▶ Requirement: Please copy, character for character, each line from the beginning of the listing to the line containing "<small>_Sept 22, 2016_</small>", including both.

▶ Source records:

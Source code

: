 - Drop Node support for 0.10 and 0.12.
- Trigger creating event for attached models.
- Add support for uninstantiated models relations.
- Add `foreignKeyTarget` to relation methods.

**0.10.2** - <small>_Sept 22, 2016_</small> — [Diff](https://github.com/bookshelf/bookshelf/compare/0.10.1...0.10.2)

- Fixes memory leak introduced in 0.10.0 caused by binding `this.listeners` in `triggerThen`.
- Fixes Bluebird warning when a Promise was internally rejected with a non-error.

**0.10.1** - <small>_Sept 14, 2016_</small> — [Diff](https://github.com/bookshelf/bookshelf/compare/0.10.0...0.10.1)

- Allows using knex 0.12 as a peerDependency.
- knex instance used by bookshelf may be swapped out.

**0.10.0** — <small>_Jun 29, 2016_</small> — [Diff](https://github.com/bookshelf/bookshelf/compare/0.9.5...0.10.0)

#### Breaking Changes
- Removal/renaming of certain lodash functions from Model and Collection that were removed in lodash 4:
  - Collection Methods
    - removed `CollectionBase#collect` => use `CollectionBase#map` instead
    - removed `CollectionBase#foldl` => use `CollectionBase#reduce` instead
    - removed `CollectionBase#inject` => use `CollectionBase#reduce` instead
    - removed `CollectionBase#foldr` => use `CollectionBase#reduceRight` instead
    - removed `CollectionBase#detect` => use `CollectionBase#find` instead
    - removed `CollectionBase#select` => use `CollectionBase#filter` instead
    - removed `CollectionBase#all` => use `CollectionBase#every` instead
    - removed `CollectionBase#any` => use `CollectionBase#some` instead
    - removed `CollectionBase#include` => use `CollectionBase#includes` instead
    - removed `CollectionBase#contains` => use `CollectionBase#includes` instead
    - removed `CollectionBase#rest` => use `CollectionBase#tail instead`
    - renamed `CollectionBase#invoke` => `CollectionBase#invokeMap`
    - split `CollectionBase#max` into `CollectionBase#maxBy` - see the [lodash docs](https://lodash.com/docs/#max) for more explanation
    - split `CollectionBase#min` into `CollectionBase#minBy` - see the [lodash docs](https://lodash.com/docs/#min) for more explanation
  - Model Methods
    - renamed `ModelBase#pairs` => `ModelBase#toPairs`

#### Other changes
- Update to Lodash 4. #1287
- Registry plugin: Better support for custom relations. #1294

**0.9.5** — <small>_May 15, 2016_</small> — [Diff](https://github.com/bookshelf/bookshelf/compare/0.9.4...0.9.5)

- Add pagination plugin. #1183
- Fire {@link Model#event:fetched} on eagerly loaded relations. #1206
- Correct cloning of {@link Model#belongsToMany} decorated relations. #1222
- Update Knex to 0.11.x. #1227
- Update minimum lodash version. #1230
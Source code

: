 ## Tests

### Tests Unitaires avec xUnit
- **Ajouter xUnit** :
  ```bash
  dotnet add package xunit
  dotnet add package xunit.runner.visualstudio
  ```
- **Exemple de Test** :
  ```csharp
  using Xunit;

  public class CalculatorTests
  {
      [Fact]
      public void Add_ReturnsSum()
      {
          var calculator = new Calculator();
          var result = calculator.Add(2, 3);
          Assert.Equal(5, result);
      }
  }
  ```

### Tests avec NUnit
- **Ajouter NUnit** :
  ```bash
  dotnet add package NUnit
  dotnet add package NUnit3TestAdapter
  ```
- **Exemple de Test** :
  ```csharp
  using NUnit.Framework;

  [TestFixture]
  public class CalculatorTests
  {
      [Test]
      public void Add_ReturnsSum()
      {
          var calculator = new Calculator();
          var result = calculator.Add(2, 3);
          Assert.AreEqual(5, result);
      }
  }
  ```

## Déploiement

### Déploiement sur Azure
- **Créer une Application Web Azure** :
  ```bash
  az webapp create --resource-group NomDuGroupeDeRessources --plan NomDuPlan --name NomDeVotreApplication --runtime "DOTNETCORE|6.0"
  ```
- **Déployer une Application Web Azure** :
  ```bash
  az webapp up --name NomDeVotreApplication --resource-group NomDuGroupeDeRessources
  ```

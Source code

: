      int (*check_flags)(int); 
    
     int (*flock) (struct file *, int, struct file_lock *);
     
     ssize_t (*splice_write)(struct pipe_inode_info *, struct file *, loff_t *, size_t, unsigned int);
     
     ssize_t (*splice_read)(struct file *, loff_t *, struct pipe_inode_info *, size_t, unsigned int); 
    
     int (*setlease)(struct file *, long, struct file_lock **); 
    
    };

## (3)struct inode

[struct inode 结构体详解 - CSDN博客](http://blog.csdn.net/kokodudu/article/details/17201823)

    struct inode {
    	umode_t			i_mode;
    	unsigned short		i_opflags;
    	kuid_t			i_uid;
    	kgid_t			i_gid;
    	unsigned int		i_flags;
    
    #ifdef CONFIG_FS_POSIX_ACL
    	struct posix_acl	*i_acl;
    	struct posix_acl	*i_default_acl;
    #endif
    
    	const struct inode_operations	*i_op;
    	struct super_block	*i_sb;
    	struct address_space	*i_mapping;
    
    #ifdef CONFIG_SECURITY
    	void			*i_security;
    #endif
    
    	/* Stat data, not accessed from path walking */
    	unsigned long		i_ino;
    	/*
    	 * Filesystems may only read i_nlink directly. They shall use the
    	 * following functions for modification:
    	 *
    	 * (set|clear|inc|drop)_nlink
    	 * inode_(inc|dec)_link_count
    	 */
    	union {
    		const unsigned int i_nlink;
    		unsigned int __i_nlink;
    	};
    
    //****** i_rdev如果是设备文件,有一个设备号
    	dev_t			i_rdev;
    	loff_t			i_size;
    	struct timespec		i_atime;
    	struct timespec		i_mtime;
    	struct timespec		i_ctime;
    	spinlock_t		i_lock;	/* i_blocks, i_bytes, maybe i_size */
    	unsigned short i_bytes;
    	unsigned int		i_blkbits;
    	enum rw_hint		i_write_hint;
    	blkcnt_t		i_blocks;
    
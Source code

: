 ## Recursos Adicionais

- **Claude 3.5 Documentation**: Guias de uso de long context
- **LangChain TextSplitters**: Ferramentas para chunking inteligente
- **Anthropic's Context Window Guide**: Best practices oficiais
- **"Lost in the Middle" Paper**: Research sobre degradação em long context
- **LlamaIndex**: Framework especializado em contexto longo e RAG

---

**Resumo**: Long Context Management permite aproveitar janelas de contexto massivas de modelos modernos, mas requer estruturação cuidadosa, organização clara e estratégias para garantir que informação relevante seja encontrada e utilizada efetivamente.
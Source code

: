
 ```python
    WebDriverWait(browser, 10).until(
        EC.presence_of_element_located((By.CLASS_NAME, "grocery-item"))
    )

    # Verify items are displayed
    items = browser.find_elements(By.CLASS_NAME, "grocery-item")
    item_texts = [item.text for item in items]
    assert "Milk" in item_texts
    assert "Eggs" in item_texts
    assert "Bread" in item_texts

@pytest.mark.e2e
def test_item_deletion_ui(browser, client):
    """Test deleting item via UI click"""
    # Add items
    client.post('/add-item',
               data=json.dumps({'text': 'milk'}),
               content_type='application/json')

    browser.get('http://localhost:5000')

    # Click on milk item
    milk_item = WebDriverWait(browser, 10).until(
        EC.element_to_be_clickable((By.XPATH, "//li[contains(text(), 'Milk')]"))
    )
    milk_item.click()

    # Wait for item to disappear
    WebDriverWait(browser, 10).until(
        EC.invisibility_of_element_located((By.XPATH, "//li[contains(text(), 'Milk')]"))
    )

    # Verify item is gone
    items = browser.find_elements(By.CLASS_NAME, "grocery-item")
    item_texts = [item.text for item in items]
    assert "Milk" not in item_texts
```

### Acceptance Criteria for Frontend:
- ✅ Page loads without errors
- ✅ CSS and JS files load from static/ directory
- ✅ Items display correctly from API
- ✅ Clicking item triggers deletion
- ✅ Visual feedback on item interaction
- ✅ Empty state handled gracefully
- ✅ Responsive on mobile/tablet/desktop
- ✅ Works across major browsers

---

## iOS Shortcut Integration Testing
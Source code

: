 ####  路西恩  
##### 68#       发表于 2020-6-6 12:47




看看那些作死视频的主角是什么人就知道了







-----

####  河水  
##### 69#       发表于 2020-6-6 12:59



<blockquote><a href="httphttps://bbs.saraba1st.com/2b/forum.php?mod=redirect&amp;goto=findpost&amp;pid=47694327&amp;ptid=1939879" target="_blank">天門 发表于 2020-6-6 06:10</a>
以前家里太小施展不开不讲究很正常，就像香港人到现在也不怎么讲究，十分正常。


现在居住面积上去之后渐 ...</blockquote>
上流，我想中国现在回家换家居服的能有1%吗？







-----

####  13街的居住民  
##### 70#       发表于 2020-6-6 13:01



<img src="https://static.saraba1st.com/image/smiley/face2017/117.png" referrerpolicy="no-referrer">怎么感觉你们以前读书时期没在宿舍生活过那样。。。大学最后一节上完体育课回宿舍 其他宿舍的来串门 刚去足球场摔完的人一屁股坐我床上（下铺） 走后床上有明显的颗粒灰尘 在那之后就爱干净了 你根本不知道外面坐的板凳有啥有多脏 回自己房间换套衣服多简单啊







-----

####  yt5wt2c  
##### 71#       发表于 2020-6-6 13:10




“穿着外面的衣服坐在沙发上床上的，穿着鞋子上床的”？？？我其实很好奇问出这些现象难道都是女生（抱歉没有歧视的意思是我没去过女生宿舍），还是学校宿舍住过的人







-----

▶ Reply:
Source code

: - Drop Node support for 0.10 and 0.12.
- Trigger creating event for attached models.
- Add support for uninstantiated models relations.
- Add `foreignKeyTarget` to relation methods.

**0.10.2** - <small>_Sept 22, 2016_</small> — [Diff](https://github.com/bookshelf/bookshelf/compare/0.10.1...0.10.2)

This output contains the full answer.